BRIEF DESCRIPTION OF THE DRAWINGS

[0032] FIG. 1 illustrates a portion of an audio communication received by an electronic device according to an embodiment of the present invention;

[0033] FIG. 2 illustrates a portion of an analog audio signal according to an embodiment of the present invention;

[0034] FIG. 3 illustrates a portion of an analog audio signal being sampled for conversion to a digital signal according to an embodiment of the present invention;

[0035] FIG. 4 illustrates a portion of a digital audio signal according to an embodiment of the present invention;

[0036] FIG. 4A is a flowchart illustrating a method of classifying whether an audio communication is speech or music according to an embodiment of the present invention;

[0037] FIG. 5 illustrates an apparatus for classifying an audio signal as either speech or music using zero crossing analysis according to an embodiment of the invention;

[0038] FIG. 6 is a flow chart illustrating an exemplary processing method performed by the apparatus of FIG. 5 for classifying an audio signal as speech or music using a zero crossing counting method according to an embodiment of the present invention;

[0039] FIG. 7 is a block diagram illustrating a system for converting, classifying, encoding, and packetizing an audio communication according to an embodiment of the present invention;

[0040] FIG. 8 is a block diagram illustrating encoding of an exemplary audio signal A(t) according to an embodiment of the present invention; and

[0041] FIG. 9 is a block diagram illustrating an exemplary audio decoder according to an embodiment of the present invention.

DETAILED DESCRIPTION OF THE INVENTION

[0042] Modern electronic devices are adapted to transmitting and receiving both music and speech. In audio communication, any interruption of music transmission, such by speech transmission, may be interpreted as a commercial or an advertisement, or vice versa.

[0043] An aspect of the present invention may be found in a method and system for classifying whether a communication received is speech or music by applying a zero crossing analysis method to the communication.

[0044] FIG. 1 illustrates a portion 100 of an audio communication 110 received by an electronic device according to an embodiment of the present invention. The audio communication 110 comprises an analog or digital audio signal having a bandwidth or spectrum. The audio communication 110 oscillates between positive amplitude maxima 101 and negative amplitude maxima 103, crossing a zero point 109 (zero point crossings 105 marked by X's) as each oscillation transitions from positive to negative values. The audio communication 110 is illustrated in terms of the amplitude 108 (Y-Axis) with respect to time 106 (X-axis).

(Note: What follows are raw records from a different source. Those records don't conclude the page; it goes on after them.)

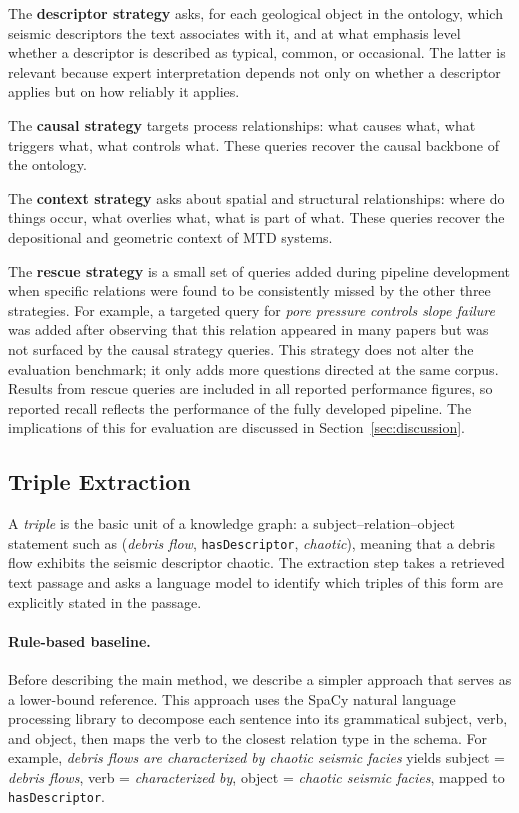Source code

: \documentclass[10pt]{article}
\newcommand{\pred}[1]{\texttt{\small #1}}
\begin{document}
The \textbf{descriptor strategy} asks, for each geological
object in the ontology, which seismic descriptors the text
associates with it, and at what emphasis level  whether a
descriptor is described as typical, common, or occasional.
The latter is relevant because expert interpretation depends
not only on whether a descriptor applies but on how reliably
it applies.

The \textbf{causal strategy} targets process relationships:
what causes what, what triggers what, what controls what.
These queries recover the causal backbone of the ontology.

The \textbf{context strategy} asks about spatial and
structural relationships: where do things occur, what
overlies what, what is part of what.
These queries recover the depositional and geometric context
of MTD systems.

The \textbf{rescue strategy} is a small set of queries added
during pipeline development when specific relations were
found to be consistently missed by the other three
strategies.
For example, a targeted query for \emph{pore pressure
controls slope failure} was added after observing that this
relation appeared in many papers but was not surfaced by the
causal strategy queries.
This strategy does not alter the evaluation benchmark; it
only adds more questions directed at the same corpus.
Results from rescue queries are included in all reported
performance figures, so reported recall reflects the
performance of the fully developed pipeline.
The implications of this for evaluation are discussed in
Section~\ref{sec:discussion}.

\subsection{Triple Extraction}
\label{sec:extraction}

A \emph{triple} is the basic unit of a knowledge graph: a
subject--relation--object statement such as (\emph{debris
flow}, \pred{hasDescriptor}, \emph{chaotic}), meaning that
a debris flow exhibits the seismic descriptor chaotic.
The extraction step takes a retrieved text passage and asks
a language model to identify which triples of this form are
explicitly stated in the passage.

\paragraph{Rule-based baseline.}
Before describing the main method, we describe a simpler
approach that serves as a lower-bound reference.
This approach uses the SpaCy natural language processing
library \citep{honnibal2020spacy} to decompose each sentence
into its grammatical subject, verb, and object, then maps
the verb to the closest relation type in the schema.
For example, \emph{debris flows are characterized by chaotic
seismic facies} yields subject = \emph{debris flows},
verb = \emph{characterized by}, object = \emph{chaotic
seismic facies}, mapped to \pred{hasDescriptor}.
\end{document}
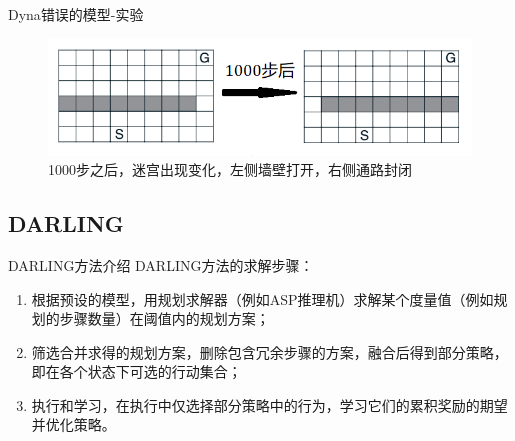\documentclass[10pt]{beamer}
\begin{document}
	\begin{frame}{Dyna}{错误的模型-实验}
		\begin{figure}
			\centering
			\includegraphics[width=0.5\linewidth]{pictures/blocking-maze}
			\caption{1000步之后，迷宫出现变化，左侧墙壁打开，右侧通路封闭}
			\label{fig:blocking-maze}
		\end{figure}
		
	\end{frame}
	
	\subsection{DARLING}
	
	\begin{frame}{DARLING}{方法介绍}
		DARLING方法\cite{Leonetti2016:AutoPlan-RL}的求解步骤：
		\begin{enumerate}
			\item<2-> 根据预设的模型，用规划求解器（例如ASP推理机）求解某个度量值（例如规划的步骤数量）在阈值内的规划方案；
			\item<3-> 筛选合并求得的规划方案，删除包含冗余步骤的方案，融合后得到部分策略，即在各个状态下可选的行动集合；
			\item<4-> 执行和学习，在执行中仅选择部分策略中的行为，学习它们的累积奖励的期望并优化策略。
		\end{enumerate}
	
	\end{frame}
\end{document}
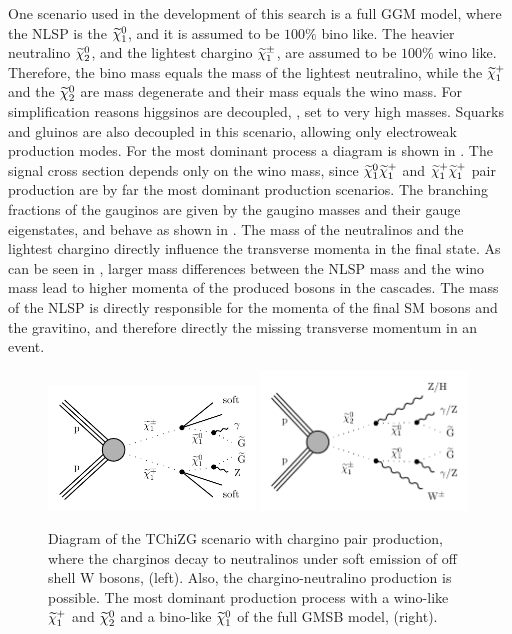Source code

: \begin{enumerate}
One scenario used in the development of this search is a full GGM model, where the NLSP is the $\widetilde{\chi}^{0}_{1}$, and it is assumed to be $100\%$ bino like. The heavier neutralino $\widetilde{\chi}^{0}_{2}$, and the lightest chargino $\widetilde{\chi}^\pm_{1}$, are assumed to be $100\%$ wino like. Therefore, the bino mass equals the mass of the lightest neutralino, while the $\widetilde{\chi}^{+}_{1}$ and the $\widetilde{\chi}^{0}_{2}$ are mass degenerate and their mass equals the wino mass. For simplification reasons higgsinos are decoupled, \ie, set to very high masses. Squarks and gluinos are also decoupled in this scenario, allowing only electroweak production modes. For the most dominant process a diagram is shown in . The signal cross section depends only on the wino mass, since $\widetilde{\chi}^{0}_{1}\widetilde{\chi}^{+}_{1}$ and $\widetilde{\chi}^{+}_{1}\widetilde{\chi}^{+}_{1}$ pair production are by far the most dominant production scenarios. The branching fractions of the gauginos are given by the gaugino masses and their gauge eigenstates, and behave as shown in . The mass of the neutralinos and the lightest chargino directly influence the transverse momenta in the final state. As can be seen in , larger mass differences between the NLSP mass and the wino mass lead to higher momenta of the produced bosons in the cascades. The mass of the NLSP is directly responsible for the momenta of the final SM bosons and the gravitino, and therefore directly the missing transverse momentum in an event.
\begin{figure}[tbp]
 \centering
 \includegraphics[width=0.49\textwidth]{figures/signal/TChiNG}
 \includegraphics[width=0.49\textwidth]{figures/signal/gmsb}
 \caption{Diagram of the TChiZG scenario with chargino pair production, where the charginos decay to neutralinos under soft emission of off shell W bosons, (left). Also, the chargino-neutralino production is possible. The most dominant production process with a wino-like $\widetilde{\chi}^{+}_{1}$ and $\widetilde{\chi}^{0}_{2}$ and a bino-like $\widetilde{\chi}^{0}_{1}$ of the full GMSB model, (right).}

\end{figure}
\end{enumerate}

[0045] FIG. 2 illustrates a portion 200 of an analog audio signal 210. The analog audio signal 210 comprises a bandwidth or spectrum. The analog audio signal 210 oscillates between a positive amplitude 201 and a negative amplitude 203, crossing a zero point 209 (the zero point crossing 205 marked by an X) as each oscillation transitions from positive to negative values. The analog audio signal 210 is illustrated in terms of the amplitude 208 (Y-Axis) with respect to time 206 (X-axis).

[0046] FIG. 3 illustrates a portion 300 of an analog audio signal 310 being sampled for conversion to a digital signal according to an embodiment of the present invention. The audio signal 310 comprises a bandwidth or spectrum and has been divided into a plurality of discrete samples 312. The samples 312 approximate the analog audio signal 310. The analog audio signal 310 oscillates between a positive amplitude 301 and a negative amplitude 303, crossing a zero point 309 (the zero point crossing 305 marked by an X) as each oscillation transitions from positive to negative values. The sampled audio signal 310 is illustrated in terms of the amplitude 308 (Y-Axis) with respect to time 306 (X-axis).

[0047] FIG. 4 illustrates a portion 400 of a digital audio signal 410 according to an embodiment of the present invention. The digital audio signal 410 comprises a bandwidth or spectrum and is shown approximating the analog signal 210 through a plurality of quantized discrete samples 412. The digital audio signal 410 transitions through a positive amplitude 401 and a negative amplitude 403 over time, crossing a zero point 409 (the zero point crossing 405 marked by an X). The digital audio signal 410 is illustrated in terms of the quantized amplitude 408 (Y-Axis) with respect quantized time 406 (X-axis).

[0048] A digital audio signal is an audio signal using binary code to represent audio information. The signals are modeled so that the information being transmitted is translated into a series of zeros and ones, i.e., a range of analog values are associated with a logical value. Digital systems process time varying signals that can take on any value quantized from a continuous range of electrical values. The digital audio transmission system takes the audio information and represents it as a series of bits represented in code by zeros and ones.

[0049] On the other hand, an analog audio communication is a way of sending signals in which the communicated audio signal is a wave reflecting the original signal. An analog audio communication system attempts to recreate the audio information as it actually happens. Analog systems process time varying signals that can take any value across a continuous electrical values.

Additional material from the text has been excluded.